Mapping her musical street cred literally takes an atlas, and pursuing her calling has taken her across the globe, connecting with an army of hearts and minds that can’t resist her honest writing and soul-stirring voice. Small was born with one of those stop-you-in-your-tracks voices that makes it clear she was given a gift, but she has tempered it into a sublime instrument of the highest caliber through her dedication to the hours behind the keyboard and the miles on the odometer. Growing up in Wisconsin, Small's musical focus and drive was strong enough to send her to a performing arts high school in Milwaukee. She played keys in a jazz group and sang in several choirs while there, and her list of influences grew from the classic country of her childhood to include names like Ella Fitzgerald, Sarah Vaughan, and Aretha Franklin. Small continued her musical immersion after high school by attending Berklee College of Music in Boston. She was steeped in new music and studying theory and technique, but it was a summer job at Fiesta Texas in San Antonio that rekindled the joy of performing for crowds of people and taught her the musical work ethic that doing three shows a day six days a week can bring. A stint playing in a New Orleans piano bar and then five years in Austin, Texas further sealed Small’s fate as a natural entertainer with the full calendar to prove it.

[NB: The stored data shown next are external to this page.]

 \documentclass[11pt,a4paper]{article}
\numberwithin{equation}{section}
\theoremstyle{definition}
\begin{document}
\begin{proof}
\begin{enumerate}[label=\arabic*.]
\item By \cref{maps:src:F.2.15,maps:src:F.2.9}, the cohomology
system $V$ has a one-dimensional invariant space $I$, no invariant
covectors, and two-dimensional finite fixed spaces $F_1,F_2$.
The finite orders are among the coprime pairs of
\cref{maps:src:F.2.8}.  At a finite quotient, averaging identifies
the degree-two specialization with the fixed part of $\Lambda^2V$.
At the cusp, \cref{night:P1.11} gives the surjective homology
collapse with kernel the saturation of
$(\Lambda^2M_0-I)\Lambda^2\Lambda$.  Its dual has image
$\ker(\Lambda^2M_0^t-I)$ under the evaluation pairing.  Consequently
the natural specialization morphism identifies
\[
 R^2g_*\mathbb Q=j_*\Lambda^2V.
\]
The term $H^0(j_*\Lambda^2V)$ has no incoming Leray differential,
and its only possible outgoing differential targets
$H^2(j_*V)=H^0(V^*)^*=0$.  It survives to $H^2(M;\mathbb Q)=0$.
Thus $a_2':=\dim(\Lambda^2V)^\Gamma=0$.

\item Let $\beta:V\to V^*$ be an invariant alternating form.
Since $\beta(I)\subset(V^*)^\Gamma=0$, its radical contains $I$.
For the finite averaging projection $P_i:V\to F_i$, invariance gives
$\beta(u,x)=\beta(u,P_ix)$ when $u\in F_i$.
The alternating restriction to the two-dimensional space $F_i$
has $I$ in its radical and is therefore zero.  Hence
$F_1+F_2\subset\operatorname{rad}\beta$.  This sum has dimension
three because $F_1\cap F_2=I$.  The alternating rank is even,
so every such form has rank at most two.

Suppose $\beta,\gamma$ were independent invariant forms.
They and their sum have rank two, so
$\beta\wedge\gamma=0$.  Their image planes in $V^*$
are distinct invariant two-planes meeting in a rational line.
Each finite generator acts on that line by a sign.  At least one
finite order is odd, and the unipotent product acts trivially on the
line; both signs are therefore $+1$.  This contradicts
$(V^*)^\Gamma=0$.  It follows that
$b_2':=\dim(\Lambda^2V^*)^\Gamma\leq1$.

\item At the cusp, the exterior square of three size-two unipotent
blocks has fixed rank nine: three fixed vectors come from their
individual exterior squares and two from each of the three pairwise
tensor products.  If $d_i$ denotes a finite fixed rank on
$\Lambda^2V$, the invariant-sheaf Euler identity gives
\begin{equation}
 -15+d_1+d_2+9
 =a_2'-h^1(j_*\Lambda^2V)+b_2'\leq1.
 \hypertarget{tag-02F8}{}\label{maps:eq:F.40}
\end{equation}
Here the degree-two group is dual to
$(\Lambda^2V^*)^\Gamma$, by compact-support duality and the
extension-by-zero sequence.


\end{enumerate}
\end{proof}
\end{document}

After spending two years as a member of Berklee's Voice Department Faculty, Small relocated to Nashville in 2001 and has called it home ever since. While singing on recordings and in bands for the likes of Peter Frampton, Wynonna Judd, Radney Foster, and Martina McBride, Kira started honing in on her unique sound. “Being such a vocal chameleon had kept me working for sure, but I needed to find out which voice was actually mine,” she recalls. She recorded two albums with producer Bruce Dees (James Brown, Ronnie Milsap) with a decidedly R&B bent, and Small found a home for her fiery, energetic vocal style. Her latest studio album, Raise My Voice, features Motown and Muscle Shoals studio veterans wrapping their groove around Small’s original compositions as her exquisite voice more than holds its own with these legends of R&B.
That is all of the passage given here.